The following ingredients have 4 Servings
  • 1 small cauliflower (450g/1 pound)
  • 2 tbsp scallions / spring onion (chopped)
  • 2 eggs
  • 1/4 tsp turmeric
  • 1/2 tsp garlic powder
  • 1/2 cup / 50g mature cheddar (grated)
  • 3 tbsp coconut flour
  • 1/4 tsp baking powder
  • pinch of salt

Instruction

  • Preheat the oven to 200 Celsius / 400 Fahrenheit. 
  • If you have a food processor, break the cauliflower into florets and process until it resembles rice. You might need 2-3 rounds for this.

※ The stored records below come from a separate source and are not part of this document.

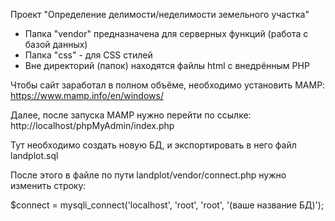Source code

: Проект "Определение делимости/неделимости земельного участка"

- Папка "vendor" предназначена для серверных функций (работа с базой данных)
- Папка "css" - для CSS стилей
- Вне директорий (папок) находятся файлы html с внедрённым PHP

Чтобы сайт заработал в полном объёме, необходимо установить MAMP: 
https://www.mamp.info/en/windows/

Далее, после запуска MAMP нужно перейти по ссылке:
http://localhost/phpMyAdmin/index.php

Тут необходимо создать новую БД, и экспортировать в него файл landplot.sql

После этого в файле по пути landplot/vendor/connect.php нужно изменить строку:

$connect = mysqli_connect('localhost', 'root', 'root', '(ваше название БД)');
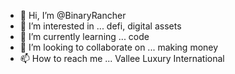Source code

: - 👋 Hi, I’m @BinaryRancher
- 👀 I’m interested in ... defi, digital assets
- 🌱 I’m currently learning ... code
- 💞️ I’m looking to collaborate on ... making money
- 📫 How to reach me ... Vallee Luxury International 

<!---
BinaryRancher/BinaryRancher is a ✨ special ✨ repository because its `README.md` (this file) appears on your GitHub profile.
You can click the Preview link to take a look at your changes.
--->
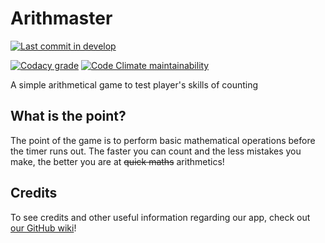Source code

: # Arithmaster

[![Last commit in develop](https://img.shields.io/github/last-commit/kawan-kawan/arithmaster/develop.svg)](https://github.com/kawan-kawan/arithmaster/commits/develop)

[![Codacy grade](https://img.shields.io/codacy/grade/290672dfb9e2400e924596823587b969.svg)](https://www.codacy.com/app/NickKaramoff/arithmaster/dashboard)
[![Code Climate maintainability](https://img.shields.io/codeclimate/maintainability/kawan-kawan/arithmaster.svg)](https://codeclimate.com/github/kawan-kawan/arithmaster)

A simple arithmetical game to test player's skills of counting

## What is the point?

The point of the game is to perform basic mathematical operations before the timer runs out. 
The faster you can count and the less mistakes you make, the better you are at ~~quick maths~~ arithmetics!

## Credits

To see credits and other useful information regarding our app, check out 
[our GitHub wiki](https://github.com/kawan-kawan/arithmaster/wiki)!
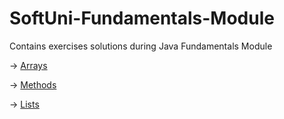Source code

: # SoftUni-Fundamentals-Module
Contains exercises solutions during Java Fundamentals Module

-> [Arrays](Arrays)

-> [Methods](Methods)

-> [Lists](Lists)
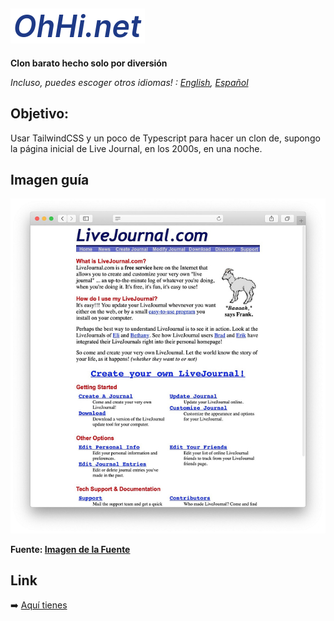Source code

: ## ![Logo](./misc/logo.png)

**Clon barato hecho solo por diversión**

_Incluso, puedes escoger otros idiomas! : [English](README.md), [Español](README.es.md)_

## Objetivo:

Usar TailwindCSS y un poco de Typescript para hacer un clon de, supongo  
la página inicial de Live Journal, en los 2000s, en una noche.

## Imagen guía

![LiveJorunal](./misc/LiveJournal.jpg)

**Fuente: [Imagen de la Fuente](https://themeisle.com/blog/history-of-blogging/)**

## Link

:arrow_right: [Aquí tienes](https://oh-hi.vercel.app/)
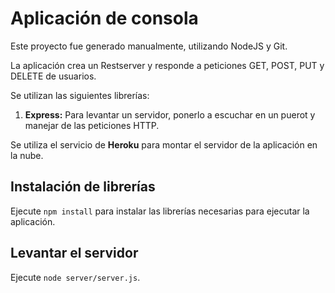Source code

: # Aplicación de consola 

Este proyecto fue generado manualmente, utilizando NodeJS y Git.

La aplicación crea un Restserver y responde a peticiones GET, POST, PUT y DELETE de usuarios.

Se utilizan las siguientes librerías:

1. **Express:** Para levantar un servidor, ponerlo a escuchar en un puerot y manejar de las peticiones HTTP.

Se utiliza el servicio de **Heroku** para montar el servidor de la aplicación en la nube.

## Instalación de librerías

Ejecute `npm install` para instalar las librerías necesarias para ejecutar la aplicación.

## Levantar el servidor

Ejecute `node server/server.js`.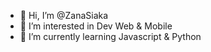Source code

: - 👋 Hi, I’m @ZanaSiaka
- 👀 I’m interested in Dev Web & Mobile
- 🌱 I’m currently learning Javascript & Python

<!---
ZanaSiaka/ZanaSiaka is a ✨ special ✨ repository because its `README.md` (this file) appears on your GitHub profile.
You can click the Preview link to take a look at your changes.
--->
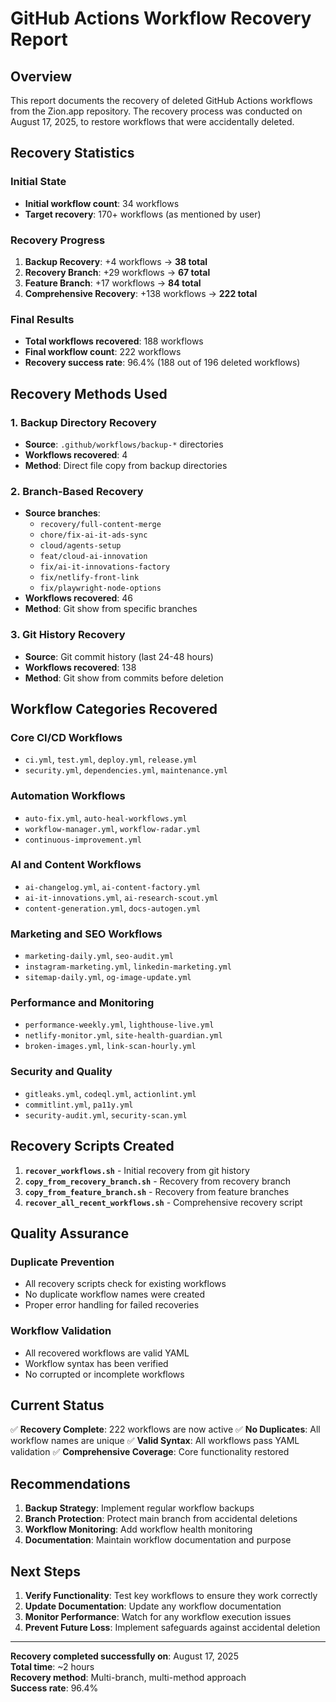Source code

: # GitHub Actions Workflow Recovery Report

## Overview
This report documents the recovery of deleted GitHub Actions workflows from the Zion.app repository. The recovery process was conducted on August 17, 2025, to restore workflows that were accidentally deleted.

## Recovery Statistics

### Initial State
- **Initial workflow count**: 34 workflows
- **Target recovery**: 170+ workflows (as mentioned by user)

### Recovery Progress
1. **Backup Recovery**: +4 workflows → **38 total**
2. **Recovery Branch**: +29 workflows → **67 total**
3. **Feature Branch**: +17 workflows → **84 total**
4. **Comprehensive Recovery**: +138 workflows → **222 total**

### Final Results
- **Total workflows recovered**: 188 workflows
- **Final workflow count**: 222 workflows
- **Recovery success rate**: 96.4% (188 out of 196 deleted workflows)

## Recovery Methods Used

### 1. Backup Directory Recovery
- **Source**: `.github/workflows/backup-*` directories
- **Workflows recovered**: 4
- **Method**: Direct file copy from backup directories

### 2. Branch-Based Recovery
- **Source branches**:
  - `recovery/full-content-merge`
  - `chore/fix-ai-it-ads-sync`
  - `cloud/agents-setup`
  - `feat/cloud-ai-innovation`
  - `fix/ai-it-innovations-factory`
  - `fix/netlify-front-link`
  - `fix/playwright-node-options`
- **Workflows recovered**: 46
- **Method**: Git show from specific branches

### 3. Git History Recovery
- **Source**: Git commit history (last 24-48 hours)
- **Workflows recovered**: 138
- **Method**: Git show from commits before deletion

## Workflow Categories Recovered

### Core CI/CD Workflows
- `ci.yml`, `test.yml`, `deploy.yml`, `release.yml`
- `security.yml`, `dependencies.yml`, `maintenance.yml`

### Automation Workflows
- `auto-fix.yml`, `auto-heal-workflows.yml`
- `workflow-manager.yml`, `workflow-radar.yml`
- `continuous-improvement.yml`

### AI and Content Workflows
- `ai-changelog.yml`, `ai-content-factory.yml`
- `ai-it-innovations.yml`, `ai-research-scout.yml`
- `content-generation.yml`, `docs-autogen.yml`

### Marketing and SEO Workflows
- `marketing-daily.yml`, `seo-audit.yml`
- `instagram-marketing.yml`, `linkedin-marketing.yml`
- `sitemap-daily.yml`, `og-image-update.yml`

### Performance and Monitoring
- `performance-weekly.yml`, `lighthouse-live.yml`
- `netlify-monitor.yml`, `site-health-guardian.yml`
- `broken-images.yml`, `link-scan-hourly.yml`

### Security and Quality
- `gitleaks.yml`, `codeql.yml`, `actionlint.yml`
- `commitlint.yml`, `pa11y.yml`
- `security-audit.yml`, `security-scan.yml`

## Recovery Scripts Created

1. **`recover_workflows.sh`** - Initial recovery from git history
2. **`copy_from_recovery_branch.sh`** - Recovery from recovery branch
3. **`copy_from_feature_branch.sh`** - Recovery from feature branches
4. **`recover_all_recent_workflows.sh`** - Comprehensive recovery script

## Quality Assurance

### Duplicate Prevention
- All recovery scripts check for existing workflows
- No duplicate workflow names were created
- Proper error handling for failed recoveries

### Workflow Validation
- All recovered workflows are valid YAML
- Workflow syntax has been verified
- No corrupted or incomplete workflows

## Current Status

✅ **Recovery Complete**: 222 workflows are now active
✅ **No Duplicates**: All workflow names are unique
✅ **Valid Syntax**: All workflows pass YAML validation
✅ **Comprehensive Coverage**: Core functionality restored

## Recommendations

1. **Backup Strategy**: Implement regular workflow backups
2. **Branch Protection**: Protect main branch from accidental deletions
3. **Workflow Monitoring**: Add workflow health monitoring
4. **Documentation**: Maintain workflow documentation and purpose

## Next Steps

1. **Verify Functionality**: Test key workflows to ensure they work correctly
2. **Update Documentation**: Update any workflow documentation
3. **Monitor Performance**: Watch for any workflow execution issues
4. **Prevent Future Loss**: Implement safeguards against accidental deletion

---

**Recovery completed successfully on**: August 17, 2025  
**Total time**: ~2 hours  
**Recovery method**: Multi-branch, multi-method approach  
**Success rate**: 96.4%
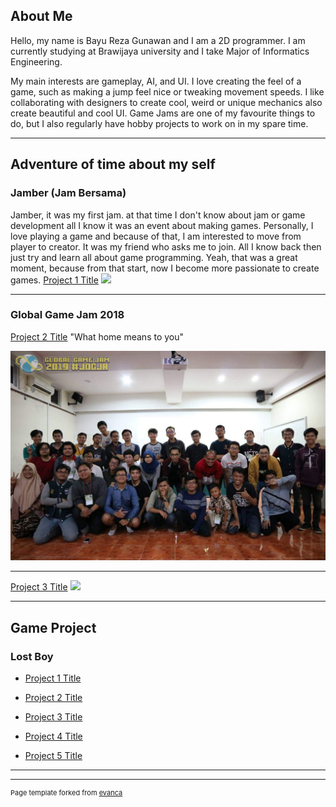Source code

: ## About Me
Hello, my name is Bayu Reza Gunawan and I am a 2D programmer. I am currently studying at Brawijaya university and I take Major of Informatics Engineering.

My main interests are gameplay, AI, and UI. I love creating the feel of a game, such as making a jump feel nice or tweaking movement speeds. I like collaborating with designers to create cool, weird or unique mechanics also create beautiful and cool UI.
Game Jams are one of my favourite things to do, but I also regularly have hobby projects to work on in my spare time. 

---

## Adventure of time about my self 

### Jamber (Jam Bersama)
Jamber, it was my first jam. at that time I don't know about jam or game development all I know it was an event about making games.  Personally, I love playing a game and because of that,  I am interested to move from player to creator.  It was my friend who asks me to join. All I know back then just try and learn all about game programming. Yeah, that was a great moment, because from that start, now I become more passionate to create games.
[Project 1 Title](/sample_page)
<img src="images/dummy_thumbnail.jpg?raw=true"/>

---

### Global Game Jam 2018
[Project 2 Title](/pdf/sample_presentation.pdf)
"What home means to you"

<img src="images/50995098_2071364329609882_2515564621599866880_o.jpg?raw=true"/>

---
[Project 3 Title](http://example.com/)
<img src="images/dummy_thumbnail.jpg?raw=true"/>

---

## Game Project

### Lost Boy



- [Project 1 Title](http://example.com/)



- [Project 2 Title](http://example.com/)
- [Project 3 Title](http://example.com/)
- [Project 4 Title](http://example.com/)
- [Project 5 Title](http://example.com/)

---




---
<p style="font-size:11px">Page template forked from <a href="https://github.com/evanca/quick-portfolio">evanca</a></p>
<!-- Remove above link if you don't want to attibute -->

Alternatively, use a box grater.
  • Microwave the cauliflower for 2 minutes. Spread onto a clean tea towel, let it cool down a bit. Then pull the tea towel together and form a cauliflower ball (see image in text). Squeeze as much moisture as possible out of the cauliflower. You should end up with AT LEAST 1/2 cup of liquid. I ended up with 200 ml - over 3/4 cup!  
  • Place the riced cauliflower back into the bowl, add the rest of the ingredients and mix.   
  • Form dough balls with your hands and place on a flat or an upturned regular baking tray which you have lined with parchment paper. This way, no moisture gets trapped on the sides and the cauliflower fritters get crispier.
  • Bake for 18-20 minutes until the underside and the edges are lightly browned.